» **WHAT YOU NEED TO DO**
In the listing beneath this line, copy exactly the lines starting with the one containing "They’ll travel on the high-road,\\" and going on through the one containing "Who don’t obtain lots of things,\\".

» **AVAILABLE RECORDS**

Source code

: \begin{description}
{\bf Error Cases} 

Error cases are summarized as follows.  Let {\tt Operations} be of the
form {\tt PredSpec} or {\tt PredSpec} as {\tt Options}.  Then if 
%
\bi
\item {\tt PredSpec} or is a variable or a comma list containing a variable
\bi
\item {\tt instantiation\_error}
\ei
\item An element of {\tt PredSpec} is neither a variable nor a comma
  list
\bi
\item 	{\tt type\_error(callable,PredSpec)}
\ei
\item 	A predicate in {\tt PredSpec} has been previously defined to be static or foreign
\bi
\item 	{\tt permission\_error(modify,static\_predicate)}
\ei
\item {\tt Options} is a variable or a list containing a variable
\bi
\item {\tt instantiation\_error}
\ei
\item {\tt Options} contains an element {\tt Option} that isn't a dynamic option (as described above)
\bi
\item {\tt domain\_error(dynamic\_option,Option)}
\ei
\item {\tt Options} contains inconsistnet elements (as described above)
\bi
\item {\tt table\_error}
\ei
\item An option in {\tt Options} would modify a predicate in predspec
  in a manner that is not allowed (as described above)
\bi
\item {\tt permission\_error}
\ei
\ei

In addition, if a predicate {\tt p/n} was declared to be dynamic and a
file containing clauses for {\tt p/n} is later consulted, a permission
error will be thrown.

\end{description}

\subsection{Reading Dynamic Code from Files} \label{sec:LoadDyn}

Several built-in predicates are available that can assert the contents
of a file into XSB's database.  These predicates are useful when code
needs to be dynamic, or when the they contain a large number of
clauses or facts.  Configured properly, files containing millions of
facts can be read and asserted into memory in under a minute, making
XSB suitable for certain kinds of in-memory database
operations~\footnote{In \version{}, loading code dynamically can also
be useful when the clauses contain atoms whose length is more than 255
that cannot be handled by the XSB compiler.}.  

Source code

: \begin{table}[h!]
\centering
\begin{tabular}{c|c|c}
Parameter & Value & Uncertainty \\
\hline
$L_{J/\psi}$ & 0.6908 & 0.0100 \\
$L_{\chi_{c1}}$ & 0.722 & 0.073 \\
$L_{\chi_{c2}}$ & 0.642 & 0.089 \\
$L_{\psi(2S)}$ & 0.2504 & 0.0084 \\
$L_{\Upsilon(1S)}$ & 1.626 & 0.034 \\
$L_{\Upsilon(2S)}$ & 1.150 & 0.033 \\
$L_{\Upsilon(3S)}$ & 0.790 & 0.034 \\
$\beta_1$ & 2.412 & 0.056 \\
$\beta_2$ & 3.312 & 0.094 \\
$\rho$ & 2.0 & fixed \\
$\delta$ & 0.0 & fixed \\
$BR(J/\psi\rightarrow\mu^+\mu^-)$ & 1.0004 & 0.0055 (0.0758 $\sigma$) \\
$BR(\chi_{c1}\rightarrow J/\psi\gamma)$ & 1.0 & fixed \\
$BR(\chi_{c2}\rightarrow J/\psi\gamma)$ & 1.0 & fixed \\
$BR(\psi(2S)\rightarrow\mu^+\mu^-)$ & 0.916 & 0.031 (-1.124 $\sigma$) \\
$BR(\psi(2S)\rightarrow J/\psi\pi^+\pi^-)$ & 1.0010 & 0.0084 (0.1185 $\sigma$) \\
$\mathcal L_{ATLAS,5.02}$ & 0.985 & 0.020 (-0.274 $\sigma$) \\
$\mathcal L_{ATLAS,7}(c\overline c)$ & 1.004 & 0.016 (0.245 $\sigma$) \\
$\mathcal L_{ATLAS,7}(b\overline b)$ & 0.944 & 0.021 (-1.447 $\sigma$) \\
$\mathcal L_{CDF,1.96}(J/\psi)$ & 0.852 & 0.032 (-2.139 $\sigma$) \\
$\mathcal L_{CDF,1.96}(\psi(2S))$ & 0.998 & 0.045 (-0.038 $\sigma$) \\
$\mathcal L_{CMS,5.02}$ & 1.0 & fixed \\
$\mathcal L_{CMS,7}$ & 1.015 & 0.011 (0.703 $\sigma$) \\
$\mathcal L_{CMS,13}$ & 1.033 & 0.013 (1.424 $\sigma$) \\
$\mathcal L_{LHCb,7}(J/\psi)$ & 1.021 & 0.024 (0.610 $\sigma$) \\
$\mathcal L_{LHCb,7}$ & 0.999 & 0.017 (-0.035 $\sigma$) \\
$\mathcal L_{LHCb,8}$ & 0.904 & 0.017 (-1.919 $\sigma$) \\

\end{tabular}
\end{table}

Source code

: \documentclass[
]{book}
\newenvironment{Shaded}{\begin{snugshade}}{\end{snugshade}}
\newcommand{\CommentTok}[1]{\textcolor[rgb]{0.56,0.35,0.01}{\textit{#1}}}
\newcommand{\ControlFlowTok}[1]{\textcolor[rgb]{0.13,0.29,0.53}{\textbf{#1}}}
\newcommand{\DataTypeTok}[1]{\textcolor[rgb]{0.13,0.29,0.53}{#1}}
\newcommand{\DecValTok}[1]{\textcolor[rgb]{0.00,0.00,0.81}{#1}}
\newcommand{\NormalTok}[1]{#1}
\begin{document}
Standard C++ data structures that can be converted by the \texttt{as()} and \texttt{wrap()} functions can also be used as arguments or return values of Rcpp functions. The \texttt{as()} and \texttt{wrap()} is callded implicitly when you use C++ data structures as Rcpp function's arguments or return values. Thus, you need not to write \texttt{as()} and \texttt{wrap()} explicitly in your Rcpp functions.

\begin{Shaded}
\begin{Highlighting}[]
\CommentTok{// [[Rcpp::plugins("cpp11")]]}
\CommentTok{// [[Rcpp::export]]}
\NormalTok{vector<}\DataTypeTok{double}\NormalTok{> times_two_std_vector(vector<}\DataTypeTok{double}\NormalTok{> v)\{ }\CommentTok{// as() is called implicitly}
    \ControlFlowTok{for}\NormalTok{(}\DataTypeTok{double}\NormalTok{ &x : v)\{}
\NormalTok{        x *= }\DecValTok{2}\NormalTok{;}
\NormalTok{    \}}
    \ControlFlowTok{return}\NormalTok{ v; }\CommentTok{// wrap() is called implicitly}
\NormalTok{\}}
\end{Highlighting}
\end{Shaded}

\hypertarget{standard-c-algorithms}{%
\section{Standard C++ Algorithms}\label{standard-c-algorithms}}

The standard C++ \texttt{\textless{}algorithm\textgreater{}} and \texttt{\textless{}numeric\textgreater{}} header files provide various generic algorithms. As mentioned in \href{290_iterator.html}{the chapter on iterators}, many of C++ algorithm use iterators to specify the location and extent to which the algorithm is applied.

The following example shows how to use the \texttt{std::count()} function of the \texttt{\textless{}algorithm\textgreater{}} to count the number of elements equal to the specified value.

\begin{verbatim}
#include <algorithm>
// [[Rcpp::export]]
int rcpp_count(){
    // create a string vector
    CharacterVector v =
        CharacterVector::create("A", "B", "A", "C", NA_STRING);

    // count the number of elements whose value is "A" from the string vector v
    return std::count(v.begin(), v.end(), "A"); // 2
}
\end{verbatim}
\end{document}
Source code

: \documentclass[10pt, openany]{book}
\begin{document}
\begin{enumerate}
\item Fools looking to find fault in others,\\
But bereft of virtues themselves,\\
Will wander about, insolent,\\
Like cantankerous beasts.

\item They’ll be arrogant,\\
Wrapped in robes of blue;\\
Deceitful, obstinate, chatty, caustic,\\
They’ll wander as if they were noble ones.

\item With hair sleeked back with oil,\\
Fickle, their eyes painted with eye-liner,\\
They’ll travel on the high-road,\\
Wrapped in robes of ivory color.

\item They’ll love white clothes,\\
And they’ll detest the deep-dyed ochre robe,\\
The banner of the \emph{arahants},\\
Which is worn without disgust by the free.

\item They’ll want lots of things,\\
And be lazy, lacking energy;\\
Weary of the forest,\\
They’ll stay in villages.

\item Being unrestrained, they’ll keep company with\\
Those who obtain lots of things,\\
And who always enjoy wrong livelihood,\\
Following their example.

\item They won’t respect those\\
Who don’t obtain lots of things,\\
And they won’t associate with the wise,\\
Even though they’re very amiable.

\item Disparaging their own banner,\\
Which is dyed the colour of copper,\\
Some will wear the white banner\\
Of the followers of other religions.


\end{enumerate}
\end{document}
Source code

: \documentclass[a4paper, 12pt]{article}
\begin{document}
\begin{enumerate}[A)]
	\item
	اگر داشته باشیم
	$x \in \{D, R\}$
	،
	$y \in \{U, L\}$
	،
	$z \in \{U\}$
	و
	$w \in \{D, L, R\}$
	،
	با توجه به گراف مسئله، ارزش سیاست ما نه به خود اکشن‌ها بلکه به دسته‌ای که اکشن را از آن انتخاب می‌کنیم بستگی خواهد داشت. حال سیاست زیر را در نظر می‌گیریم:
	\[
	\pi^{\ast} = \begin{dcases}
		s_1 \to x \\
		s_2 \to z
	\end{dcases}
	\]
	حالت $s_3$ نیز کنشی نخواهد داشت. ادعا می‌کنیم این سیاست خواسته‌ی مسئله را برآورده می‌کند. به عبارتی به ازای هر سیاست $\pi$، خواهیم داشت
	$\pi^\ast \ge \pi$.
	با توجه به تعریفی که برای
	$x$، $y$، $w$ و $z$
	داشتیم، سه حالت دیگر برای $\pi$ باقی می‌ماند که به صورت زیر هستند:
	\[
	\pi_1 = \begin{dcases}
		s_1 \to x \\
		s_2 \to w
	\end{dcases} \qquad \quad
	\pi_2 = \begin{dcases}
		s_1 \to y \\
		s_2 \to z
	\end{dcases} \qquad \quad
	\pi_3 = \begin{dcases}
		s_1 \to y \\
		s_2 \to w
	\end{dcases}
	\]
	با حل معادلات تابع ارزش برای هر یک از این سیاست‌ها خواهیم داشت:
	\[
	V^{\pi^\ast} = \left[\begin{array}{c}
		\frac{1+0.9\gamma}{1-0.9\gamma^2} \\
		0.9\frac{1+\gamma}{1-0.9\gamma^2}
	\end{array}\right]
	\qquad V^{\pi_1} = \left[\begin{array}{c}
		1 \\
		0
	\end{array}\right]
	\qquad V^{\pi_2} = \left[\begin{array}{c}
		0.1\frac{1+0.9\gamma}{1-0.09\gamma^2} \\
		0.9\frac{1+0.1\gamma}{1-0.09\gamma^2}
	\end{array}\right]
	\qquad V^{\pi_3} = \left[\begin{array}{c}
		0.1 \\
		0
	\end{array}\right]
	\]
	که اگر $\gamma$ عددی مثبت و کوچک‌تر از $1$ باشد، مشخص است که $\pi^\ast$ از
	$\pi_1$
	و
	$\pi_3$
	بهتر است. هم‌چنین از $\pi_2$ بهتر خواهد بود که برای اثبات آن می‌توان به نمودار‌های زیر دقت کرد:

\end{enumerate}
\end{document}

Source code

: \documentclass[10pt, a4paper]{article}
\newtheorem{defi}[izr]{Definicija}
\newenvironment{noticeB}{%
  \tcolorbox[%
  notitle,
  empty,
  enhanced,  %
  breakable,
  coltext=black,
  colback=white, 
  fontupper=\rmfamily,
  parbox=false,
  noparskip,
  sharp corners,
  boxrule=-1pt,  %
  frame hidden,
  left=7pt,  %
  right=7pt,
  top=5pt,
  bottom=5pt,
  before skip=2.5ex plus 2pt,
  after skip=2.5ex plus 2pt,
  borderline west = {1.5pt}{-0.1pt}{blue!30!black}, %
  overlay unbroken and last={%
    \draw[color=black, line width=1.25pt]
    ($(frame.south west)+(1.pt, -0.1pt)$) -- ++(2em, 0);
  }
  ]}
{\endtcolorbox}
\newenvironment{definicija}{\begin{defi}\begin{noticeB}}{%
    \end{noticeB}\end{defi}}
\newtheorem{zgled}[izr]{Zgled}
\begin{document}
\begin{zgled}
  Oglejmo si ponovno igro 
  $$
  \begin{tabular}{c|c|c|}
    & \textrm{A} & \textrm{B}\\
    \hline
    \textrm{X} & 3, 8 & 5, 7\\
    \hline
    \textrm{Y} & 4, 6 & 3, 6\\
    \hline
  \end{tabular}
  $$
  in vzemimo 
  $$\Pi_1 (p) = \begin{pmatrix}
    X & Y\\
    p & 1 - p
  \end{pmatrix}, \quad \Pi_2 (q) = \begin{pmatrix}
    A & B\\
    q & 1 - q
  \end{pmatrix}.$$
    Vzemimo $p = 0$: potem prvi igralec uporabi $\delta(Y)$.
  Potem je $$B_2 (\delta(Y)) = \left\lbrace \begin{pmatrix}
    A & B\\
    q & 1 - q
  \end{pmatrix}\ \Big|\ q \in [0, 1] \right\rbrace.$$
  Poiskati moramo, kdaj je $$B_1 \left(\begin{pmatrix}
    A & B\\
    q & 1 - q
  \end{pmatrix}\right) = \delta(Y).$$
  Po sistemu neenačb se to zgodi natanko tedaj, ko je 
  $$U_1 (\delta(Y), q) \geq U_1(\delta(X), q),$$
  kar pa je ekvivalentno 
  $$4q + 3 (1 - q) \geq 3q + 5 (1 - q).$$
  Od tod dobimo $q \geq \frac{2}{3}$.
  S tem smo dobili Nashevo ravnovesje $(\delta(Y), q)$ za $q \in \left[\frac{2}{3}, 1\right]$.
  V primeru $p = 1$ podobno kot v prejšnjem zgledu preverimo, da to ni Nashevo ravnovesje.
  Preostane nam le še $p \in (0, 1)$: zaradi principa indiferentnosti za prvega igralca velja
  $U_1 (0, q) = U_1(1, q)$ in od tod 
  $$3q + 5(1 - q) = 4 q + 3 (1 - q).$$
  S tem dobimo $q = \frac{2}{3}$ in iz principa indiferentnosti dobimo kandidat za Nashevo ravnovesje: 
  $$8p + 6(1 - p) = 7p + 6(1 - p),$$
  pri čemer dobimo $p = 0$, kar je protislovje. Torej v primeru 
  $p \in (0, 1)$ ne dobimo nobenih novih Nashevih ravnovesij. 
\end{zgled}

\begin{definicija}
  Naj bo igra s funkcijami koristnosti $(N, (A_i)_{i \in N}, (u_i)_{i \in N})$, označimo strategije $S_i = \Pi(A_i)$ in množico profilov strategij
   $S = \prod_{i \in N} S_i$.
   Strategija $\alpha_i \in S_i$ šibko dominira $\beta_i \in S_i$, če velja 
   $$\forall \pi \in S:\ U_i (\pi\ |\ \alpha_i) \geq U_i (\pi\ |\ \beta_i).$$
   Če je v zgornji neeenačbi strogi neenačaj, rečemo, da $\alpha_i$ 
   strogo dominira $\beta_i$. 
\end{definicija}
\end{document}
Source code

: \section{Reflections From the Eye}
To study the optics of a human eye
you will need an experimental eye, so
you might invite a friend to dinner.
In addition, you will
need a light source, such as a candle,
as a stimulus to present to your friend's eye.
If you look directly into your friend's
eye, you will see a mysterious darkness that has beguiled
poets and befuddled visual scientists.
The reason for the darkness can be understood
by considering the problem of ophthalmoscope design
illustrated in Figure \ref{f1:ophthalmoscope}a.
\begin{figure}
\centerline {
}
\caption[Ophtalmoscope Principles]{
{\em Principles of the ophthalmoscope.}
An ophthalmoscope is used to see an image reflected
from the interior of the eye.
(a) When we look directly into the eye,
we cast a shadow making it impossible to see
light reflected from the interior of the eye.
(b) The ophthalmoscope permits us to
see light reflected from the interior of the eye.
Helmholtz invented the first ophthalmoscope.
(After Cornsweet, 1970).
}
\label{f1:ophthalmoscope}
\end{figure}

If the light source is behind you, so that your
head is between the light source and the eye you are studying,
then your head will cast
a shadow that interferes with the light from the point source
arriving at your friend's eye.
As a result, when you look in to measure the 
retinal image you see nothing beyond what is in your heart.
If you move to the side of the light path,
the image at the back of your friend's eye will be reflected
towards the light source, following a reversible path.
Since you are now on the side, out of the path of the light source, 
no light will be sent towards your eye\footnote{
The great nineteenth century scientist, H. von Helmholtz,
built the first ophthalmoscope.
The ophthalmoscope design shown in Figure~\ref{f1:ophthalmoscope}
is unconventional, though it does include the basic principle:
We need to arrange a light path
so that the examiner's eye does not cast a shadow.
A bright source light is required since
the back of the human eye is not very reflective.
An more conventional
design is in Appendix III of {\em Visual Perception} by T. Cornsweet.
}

» **EXERCISE OUTPUT**
They’ll travel on the high-road,\\
Wrapped in robes of ivory color.

\item They’ll love white clothes,\\
And they’ll detest the deep-dyed ochre robe,\\
The banner of the \emph{arahants},\\
Which is worn without disgust by the free.

\item They’ll want lots of things,\\
And be lazy, lacking energy;\\
Weary of the forest,\\
They’ll stay in villages.

\item Being unrestrained, they’ll keep company with\\
Those who obtain lots of things,\\
And who always enjoy wrong livelihood,\\
Following their example.

\item They won’t respect those\\
Who don’t obtain lots of things,\\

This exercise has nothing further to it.